## About this exercise:
Scan the listing for the word "used" and report every line that contains it.

## Supplied records:
= Beginning of Section =

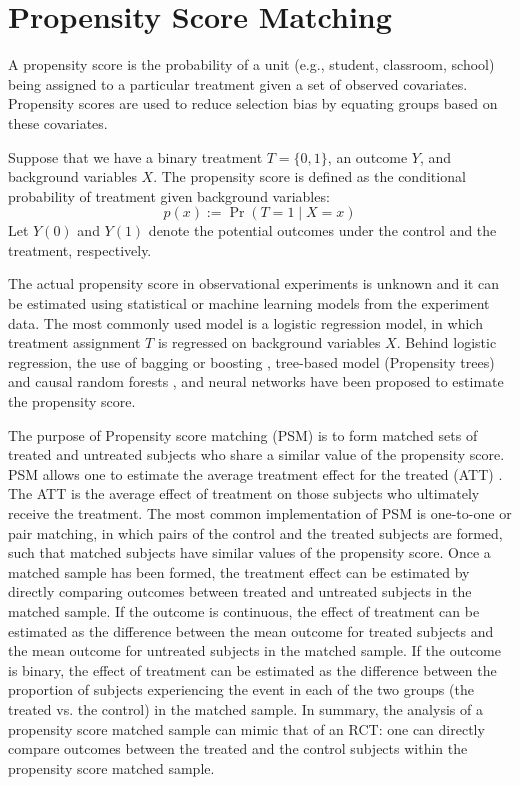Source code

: \documentclass{article}
\begin{document}
\section{Propensity Score Matching}
A propensity score \cite{rosenbaum1983central} is the probability of a unit (e.g., student,
classroom, school) being assigned to a particular treatment given a
set of observed covariates. Propensity scores are used to reduce
selection bias by equating groups based on these covariates.

Suppose that we have a binary treatment $T=\{0,1\}$, an outcome $Y$, and
background variables $X$. The propensity score is defined as the
conditional probability of treatment given background variables:
$$p(x):= \Pr(T=1 \mid X=x)$$
Let $Y(0)$ and $Y(1)$ denote the potential outcomes under the control
and the treatment, respectively.

The actual propensity score in observational experiments is
unknown and it can be estimated using statistical or machine
learning models from the experiment data. The most commonly used model
is a logistic regression model, in which treatment assignment $T$ is
regressed on background variables $X$. Behind logistic regression, the
use of bagging or boosting \cite{Lee2010-zr}, tree-based model
(Propensity trees) and causal random forests
\cite{wager2015estimation}, and neural networks
\cite{setoguchi2008evaluating} have been proposed to estimate the
propensity score.

The purpose of Propensity score matching (PSM) is to form matched sets of treated and
untreated subjects who share a similar value of the propensity
score. PSM allows one to estimate the average treatment effect for the
treated (ATT) \cite{imbens2004nonparametric}. The ATT is the average effect of treatment on those
subjects who ultimately receive the treatment. The most common
implementation of PSM is one-to-one or pair matching, in which pairs
of the control and the treated subjects are formed, such that matched
subjects have similar values of the propensity score. Once a matched
sample has been formed, the treatment effect can be estimated by
directly comparing outcomes between treated and untreated subjects in
the matched sample. If the outcome is continuous, the effect of
treatment can be estimated as the difference between the mean outcome
for treated subjects and the mean outcome for untreated subjects in
the matched sample. If the outcome is binary, the effect of treatment
can be estimated as the difference between the proportion of subjects
experiencing the event in each of the two groups (the treated
vs. the control) in the matched sample. In summary, the analysis of a propensity score matched sample can mimic that of an
RCT: one can directly compare outcomes between the treated and the control
subjects within the propensity score matched sample. 
\end{document}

= End of Section =

## Response area:
set of observed covariates. Propensity scores are used to reduce
learning models from the experiment data. The most commonly used model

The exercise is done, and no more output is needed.